0

I have a large data frame that contains Address Information (CUST_ADDRESS_1 and CUST_ADDRESS_2).

CUST_ADDRESS_1 should only contain street information such as 123 Anywhere Drive while CUST_ADDRESS_2 should only contain Suite information such as Suite 23.

I want to find all of the instances where Suite information is located in CUST_ADDRESS_1 and place it in CUST_ADDRESS_2.

I'm okay if Suite information replaces current data in CUST_ADDRESS_2 but I only want the data replaced if it meets that condition.

For example:

BEFORE

CUST_ADDRESS_1                     CUST_ADDRESS_2
986 Eastern Drive                  Suite 180
763 Sunset Drive, Suite 2          Attn: Mark Matthews
543 Roanoke Lane
4201 Practice Road, Suite 18

AFTER

CUST_ADDRESS_1                     CUST_ADDRESS_2
986 Eastern Drive                  Suite 180
763 Sunset Drive                   Suite 2
543 Roanoke Lane
4201 Practice Road,                Suite 18

If tried the following but if Suite info is not found in CUST_ADDRESS_1 it deletes the data in CUST_ADDRESS_2.

RosterFinal$CUST_ADDRESS_2 <- if_else(grepl("SUITE",RosterFinal$CUST_ADDRESS_1),substr(RosterFinal$CUST_ADDRESS_1,(regexpr("SUITE", RosterFinal$CUST_ADDRESS_1)-1),nchar(RosterFinal$CUST_ADDRESS_1)),if_else(grepl(" STE",RosterFinal$CUST_ADDRESS_1),substr(RosterFinal$CUST_ADDRESS_1,(regexpr(" STE", RosterFinal$CUST_ADDRESS_1)-1),nchar(RosterFinal$CUST_ADDRESS_1)),if_else(grepl(" #",RosterFinal$CUST_ADDRESS_1),substr(RosterFinal$CUST_ADDRESS_1,(regexpr(" #", RosterFinal$CUST_ADDRESS_1)-1),nchar(RosterFinal$CUST_ADDRESS_1)),"")))
MrFlick
  • 195,160
  • 17
  • 277
  • 295
Will
  • 13
  • 4
  • Please do not post data as images.

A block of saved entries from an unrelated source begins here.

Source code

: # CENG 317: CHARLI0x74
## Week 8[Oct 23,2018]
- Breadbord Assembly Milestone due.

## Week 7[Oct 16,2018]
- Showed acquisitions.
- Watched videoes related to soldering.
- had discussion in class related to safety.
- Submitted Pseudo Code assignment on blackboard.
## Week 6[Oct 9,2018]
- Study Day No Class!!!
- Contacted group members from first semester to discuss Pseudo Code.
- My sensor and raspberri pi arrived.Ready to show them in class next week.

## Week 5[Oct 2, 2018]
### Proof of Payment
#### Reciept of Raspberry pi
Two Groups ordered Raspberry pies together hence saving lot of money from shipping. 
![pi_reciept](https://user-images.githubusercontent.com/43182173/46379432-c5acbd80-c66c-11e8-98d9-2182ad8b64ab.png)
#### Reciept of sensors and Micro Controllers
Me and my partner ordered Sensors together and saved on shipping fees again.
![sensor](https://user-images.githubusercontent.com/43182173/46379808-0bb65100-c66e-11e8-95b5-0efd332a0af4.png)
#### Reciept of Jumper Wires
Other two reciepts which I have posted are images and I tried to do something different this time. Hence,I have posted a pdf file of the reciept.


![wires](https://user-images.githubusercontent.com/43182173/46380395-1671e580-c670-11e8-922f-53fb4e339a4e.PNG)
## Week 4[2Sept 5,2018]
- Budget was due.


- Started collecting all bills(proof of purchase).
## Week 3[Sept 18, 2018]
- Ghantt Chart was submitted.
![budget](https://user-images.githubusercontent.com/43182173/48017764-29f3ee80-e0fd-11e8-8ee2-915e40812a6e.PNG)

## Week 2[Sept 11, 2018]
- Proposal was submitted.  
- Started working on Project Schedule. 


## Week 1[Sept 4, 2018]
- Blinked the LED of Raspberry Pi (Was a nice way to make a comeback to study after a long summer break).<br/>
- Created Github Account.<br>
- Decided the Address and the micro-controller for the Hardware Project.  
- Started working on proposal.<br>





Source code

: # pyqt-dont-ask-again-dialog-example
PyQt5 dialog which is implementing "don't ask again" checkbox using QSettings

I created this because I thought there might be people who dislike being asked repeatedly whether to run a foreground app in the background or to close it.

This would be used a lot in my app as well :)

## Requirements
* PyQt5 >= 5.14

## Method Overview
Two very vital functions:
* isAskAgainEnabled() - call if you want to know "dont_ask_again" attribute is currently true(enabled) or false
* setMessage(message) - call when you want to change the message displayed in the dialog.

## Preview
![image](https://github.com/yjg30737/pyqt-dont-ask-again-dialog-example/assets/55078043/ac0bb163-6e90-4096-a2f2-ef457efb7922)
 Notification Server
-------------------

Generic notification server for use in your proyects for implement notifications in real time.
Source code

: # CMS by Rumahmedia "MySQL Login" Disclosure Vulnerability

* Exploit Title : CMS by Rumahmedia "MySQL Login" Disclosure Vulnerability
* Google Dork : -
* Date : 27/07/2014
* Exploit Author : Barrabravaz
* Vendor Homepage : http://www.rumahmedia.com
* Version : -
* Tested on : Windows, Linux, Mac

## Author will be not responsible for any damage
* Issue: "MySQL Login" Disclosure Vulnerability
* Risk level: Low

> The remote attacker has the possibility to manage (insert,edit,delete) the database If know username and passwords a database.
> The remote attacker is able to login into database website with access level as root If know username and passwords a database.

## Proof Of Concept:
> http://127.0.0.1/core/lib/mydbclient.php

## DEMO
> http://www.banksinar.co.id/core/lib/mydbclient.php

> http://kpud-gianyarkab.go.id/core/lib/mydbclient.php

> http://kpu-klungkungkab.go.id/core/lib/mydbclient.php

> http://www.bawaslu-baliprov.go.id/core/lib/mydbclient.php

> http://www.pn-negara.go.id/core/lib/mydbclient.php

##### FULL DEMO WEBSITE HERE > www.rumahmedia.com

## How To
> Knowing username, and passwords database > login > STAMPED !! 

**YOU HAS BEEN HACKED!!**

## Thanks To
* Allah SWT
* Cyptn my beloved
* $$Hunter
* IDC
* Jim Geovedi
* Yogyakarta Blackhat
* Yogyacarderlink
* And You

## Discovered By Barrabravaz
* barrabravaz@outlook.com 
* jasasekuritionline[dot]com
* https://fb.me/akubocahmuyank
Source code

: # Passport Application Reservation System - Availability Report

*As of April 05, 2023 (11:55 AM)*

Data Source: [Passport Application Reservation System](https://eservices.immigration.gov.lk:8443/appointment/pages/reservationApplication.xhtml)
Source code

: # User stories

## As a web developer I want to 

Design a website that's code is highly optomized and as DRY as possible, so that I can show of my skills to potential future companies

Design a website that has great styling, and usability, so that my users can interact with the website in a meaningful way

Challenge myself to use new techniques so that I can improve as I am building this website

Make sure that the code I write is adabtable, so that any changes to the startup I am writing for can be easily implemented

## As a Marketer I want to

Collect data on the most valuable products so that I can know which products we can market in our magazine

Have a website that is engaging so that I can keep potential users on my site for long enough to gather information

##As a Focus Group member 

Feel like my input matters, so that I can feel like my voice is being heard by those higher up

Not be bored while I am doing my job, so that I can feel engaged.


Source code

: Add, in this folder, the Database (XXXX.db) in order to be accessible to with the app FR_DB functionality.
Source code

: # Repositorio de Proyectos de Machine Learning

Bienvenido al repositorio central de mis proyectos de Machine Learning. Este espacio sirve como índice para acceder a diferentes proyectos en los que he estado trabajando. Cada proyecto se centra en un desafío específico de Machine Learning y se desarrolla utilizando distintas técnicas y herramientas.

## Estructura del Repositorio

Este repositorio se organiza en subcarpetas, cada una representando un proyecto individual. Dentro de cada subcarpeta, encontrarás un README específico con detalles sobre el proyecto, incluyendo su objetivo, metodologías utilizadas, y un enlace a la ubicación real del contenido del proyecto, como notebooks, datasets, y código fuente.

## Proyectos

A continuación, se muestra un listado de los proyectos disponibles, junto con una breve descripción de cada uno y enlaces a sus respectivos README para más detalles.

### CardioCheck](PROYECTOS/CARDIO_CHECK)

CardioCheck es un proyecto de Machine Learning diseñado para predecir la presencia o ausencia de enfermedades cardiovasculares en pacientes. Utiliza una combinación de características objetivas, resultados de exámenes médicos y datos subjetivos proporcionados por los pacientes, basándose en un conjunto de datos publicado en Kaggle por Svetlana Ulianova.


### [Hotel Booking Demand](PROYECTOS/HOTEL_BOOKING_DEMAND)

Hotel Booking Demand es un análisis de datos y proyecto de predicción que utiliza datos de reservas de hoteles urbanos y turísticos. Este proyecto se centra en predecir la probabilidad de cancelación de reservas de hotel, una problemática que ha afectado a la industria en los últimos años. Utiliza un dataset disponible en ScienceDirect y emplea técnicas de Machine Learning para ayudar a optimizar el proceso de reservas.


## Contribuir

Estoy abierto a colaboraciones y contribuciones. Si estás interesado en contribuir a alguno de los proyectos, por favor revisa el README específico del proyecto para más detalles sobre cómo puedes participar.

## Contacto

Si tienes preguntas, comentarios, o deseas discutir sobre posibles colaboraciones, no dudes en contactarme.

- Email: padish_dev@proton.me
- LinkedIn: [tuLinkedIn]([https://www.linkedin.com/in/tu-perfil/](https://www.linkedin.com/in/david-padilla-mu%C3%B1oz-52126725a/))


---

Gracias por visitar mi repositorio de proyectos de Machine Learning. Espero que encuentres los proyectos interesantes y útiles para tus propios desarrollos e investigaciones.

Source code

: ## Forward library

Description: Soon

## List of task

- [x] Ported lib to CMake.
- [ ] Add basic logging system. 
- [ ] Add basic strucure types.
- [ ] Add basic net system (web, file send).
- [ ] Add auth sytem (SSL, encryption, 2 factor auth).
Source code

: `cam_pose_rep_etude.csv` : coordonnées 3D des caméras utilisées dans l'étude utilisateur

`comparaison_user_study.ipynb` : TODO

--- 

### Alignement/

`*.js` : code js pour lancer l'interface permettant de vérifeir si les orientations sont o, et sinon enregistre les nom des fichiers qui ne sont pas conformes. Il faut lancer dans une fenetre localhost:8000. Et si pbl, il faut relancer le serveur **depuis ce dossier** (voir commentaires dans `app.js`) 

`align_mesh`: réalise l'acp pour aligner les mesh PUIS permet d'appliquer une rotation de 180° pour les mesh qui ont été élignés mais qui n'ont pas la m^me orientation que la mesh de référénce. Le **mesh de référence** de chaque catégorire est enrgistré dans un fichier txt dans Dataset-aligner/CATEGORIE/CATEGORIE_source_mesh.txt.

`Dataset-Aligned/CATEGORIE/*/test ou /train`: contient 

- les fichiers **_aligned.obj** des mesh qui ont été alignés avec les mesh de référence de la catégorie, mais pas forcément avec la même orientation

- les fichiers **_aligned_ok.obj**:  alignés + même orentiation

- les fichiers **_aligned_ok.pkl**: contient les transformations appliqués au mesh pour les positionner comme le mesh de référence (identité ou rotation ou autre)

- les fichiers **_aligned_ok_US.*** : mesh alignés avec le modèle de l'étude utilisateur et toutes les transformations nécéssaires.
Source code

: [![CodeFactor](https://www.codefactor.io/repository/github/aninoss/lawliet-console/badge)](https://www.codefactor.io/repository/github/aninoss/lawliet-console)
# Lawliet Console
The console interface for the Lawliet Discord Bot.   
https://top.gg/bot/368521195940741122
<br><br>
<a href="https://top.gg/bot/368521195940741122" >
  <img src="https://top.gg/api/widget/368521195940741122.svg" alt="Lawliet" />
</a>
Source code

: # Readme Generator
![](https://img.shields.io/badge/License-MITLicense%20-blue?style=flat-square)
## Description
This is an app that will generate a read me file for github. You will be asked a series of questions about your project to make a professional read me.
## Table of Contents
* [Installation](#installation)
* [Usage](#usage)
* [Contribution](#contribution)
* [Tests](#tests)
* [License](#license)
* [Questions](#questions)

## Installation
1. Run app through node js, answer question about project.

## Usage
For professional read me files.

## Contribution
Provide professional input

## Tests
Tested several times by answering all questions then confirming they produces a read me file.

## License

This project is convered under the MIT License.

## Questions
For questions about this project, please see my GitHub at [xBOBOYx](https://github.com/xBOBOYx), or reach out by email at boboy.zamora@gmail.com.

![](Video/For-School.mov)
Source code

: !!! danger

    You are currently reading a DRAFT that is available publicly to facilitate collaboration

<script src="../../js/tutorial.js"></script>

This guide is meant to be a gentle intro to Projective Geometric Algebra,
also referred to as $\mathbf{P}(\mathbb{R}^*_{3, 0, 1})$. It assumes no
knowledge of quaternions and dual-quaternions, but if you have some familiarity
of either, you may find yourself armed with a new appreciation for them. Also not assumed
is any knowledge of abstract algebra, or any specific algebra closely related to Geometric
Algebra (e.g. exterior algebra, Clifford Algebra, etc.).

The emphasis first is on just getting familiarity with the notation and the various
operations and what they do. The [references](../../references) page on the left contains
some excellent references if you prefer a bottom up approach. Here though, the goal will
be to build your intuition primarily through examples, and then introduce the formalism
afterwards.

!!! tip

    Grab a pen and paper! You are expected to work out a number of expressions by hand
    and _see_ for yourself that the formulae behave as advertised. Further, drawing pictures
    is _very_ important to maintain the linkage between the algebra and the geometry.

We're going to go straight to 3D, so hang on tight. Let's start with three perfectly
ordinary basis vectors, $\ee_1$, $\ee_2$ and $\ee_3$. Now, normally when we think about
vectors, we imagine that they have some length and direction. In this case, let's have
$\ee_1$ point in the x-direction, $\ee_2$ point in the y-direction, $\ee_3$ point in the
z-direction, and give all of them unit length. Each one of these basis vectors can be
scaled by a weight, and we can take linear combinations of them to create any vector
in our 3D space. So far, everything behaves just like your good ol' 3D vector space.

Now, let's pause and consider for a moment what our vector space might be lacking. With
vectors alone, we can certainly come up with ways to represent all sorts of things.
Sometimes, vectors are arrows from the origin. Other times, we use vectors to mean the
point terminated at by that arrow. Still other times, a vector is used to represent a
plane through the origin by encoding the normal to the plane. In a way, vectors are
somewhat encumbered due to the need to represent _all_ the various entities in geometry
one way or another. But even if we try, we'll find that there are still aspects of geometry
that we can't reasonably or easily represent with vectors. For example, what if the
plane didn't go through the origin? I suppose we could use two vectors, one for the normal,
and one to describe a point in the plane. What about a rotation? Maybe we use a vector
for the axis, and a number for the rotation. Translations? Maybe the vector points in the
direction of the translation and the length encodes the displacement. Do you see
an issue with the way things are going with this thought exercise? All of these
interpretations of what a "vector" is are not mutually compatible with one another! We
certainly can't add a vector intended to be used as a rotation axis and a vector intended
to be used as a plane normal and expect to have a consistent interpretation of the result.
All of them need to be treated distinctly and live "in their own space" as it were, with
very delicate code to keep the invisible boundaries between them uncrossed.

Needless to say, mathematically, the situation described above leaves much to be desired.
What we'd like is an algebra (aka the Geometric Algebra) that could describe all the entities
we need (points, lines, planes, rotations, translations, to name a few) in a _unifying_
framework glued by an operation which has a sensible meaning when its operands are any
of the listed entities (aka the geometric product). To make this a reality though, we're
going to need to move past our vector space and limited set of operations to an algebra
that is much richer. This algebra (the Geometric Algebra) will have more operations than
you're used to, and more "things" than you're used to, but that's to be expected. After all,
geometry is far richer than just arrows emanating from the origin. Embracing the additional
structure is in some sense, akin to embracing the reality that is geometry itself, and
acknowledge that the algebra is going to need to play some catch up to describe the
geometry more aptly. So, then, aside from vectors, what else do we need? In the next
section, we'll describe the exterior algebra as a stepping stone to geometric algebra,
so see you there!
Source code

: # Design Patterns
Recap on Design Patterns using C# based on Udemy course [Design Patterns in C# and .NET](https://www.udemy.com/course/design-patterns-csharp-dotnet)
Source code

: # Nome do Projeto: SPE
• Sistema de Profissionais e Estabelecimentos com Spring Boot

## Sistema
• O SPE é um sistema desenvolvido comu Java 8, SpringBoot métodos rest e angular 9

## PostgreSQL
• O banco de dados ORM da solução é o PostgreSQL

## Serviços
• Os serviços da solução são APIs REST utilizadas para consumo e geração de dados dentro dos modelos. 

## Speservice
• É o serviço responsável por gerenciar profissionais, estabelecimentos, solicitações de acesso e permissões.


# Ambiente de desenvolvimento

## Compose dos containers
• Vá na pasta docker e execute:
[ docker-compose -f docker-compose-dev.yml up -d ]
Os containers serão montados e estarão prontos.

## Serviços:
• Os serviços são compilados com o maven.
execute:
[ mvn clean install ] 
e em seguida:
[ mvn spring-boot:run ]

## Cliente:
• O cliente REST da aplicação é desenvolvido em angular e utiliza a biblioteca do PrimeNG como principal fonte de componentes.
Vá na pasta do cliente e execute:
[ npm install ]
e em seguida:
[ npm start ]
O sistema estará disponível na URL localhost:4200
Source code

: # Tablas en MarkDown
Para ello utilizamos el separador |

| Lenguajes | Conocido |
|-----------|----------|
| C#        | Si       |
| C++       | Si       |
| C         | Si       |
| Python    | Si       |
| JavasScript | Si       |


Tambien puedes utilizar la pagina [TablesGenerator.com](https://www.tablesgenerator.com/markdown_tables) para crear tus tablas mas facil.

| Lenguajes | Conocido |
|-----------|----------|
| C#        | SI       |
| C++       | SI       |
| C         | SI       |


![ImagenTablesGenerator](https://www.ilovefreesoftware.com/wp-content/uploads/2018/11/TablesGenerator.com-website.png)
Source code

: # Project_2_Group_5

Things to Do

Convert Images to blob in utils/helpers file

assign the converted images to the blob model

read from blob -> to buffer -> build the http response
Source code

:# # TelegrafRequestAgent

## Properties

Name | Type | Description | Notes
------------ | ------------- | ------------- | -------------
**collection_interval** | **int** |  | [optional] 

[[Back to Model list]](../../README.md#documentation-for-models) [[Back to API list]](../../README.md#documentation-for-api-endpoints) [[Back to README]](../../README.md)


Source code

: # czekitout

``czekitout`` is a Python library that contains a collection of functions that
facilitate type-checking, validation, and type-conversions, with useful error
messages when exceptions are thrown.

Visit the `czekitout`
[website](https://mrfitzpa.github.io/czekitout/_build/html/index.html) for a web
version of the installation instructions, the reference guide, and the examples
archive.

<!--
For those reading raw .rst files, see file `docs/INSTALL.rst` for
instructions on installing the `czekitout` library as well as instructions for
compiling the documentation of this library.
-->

It makes it much more difficult to import into R. It is better to share data in a [reproducible format](https://stackoverflow.com/questions/5963269/how-to-make-a-great-r-reproducible-example). – MrFlick Jun 25 '18 at 15:04

2 Answers2

0
RosterFinal$CUST_ADDRESS_3 <- if_else(grepl("SUITE",RosterFinal$CUST_ADDRESS_1),substr(RosterFinal$CUST_ADDRESS_1,(regexpr("SUITE", RosterFinal$CUST_ADDRESS_1)-1),nchar(RosterFinal$CUST_ADDRESS_1)),if_else(grepl(" STE",RosterFinal$CUST_ADDRESS_1),substr(RosterFinal$CUST_ADDRESS_1,(regexpr(" STE", RosterFinal$CUST_ADDRESS_1)-1),nchar(RosterFinal$CUST_ADDRESS_1)),if_else(grepl(" #",RosterFinal$CUST_ADDRESS_1),substr(RosterFinal$CUST_ADDRESS_1,(regexpr(" #", RosterFinal$CUST_ADDRESS_1)-1),nchar(RosterFinal$CUST_ADDRESS_1)),"")))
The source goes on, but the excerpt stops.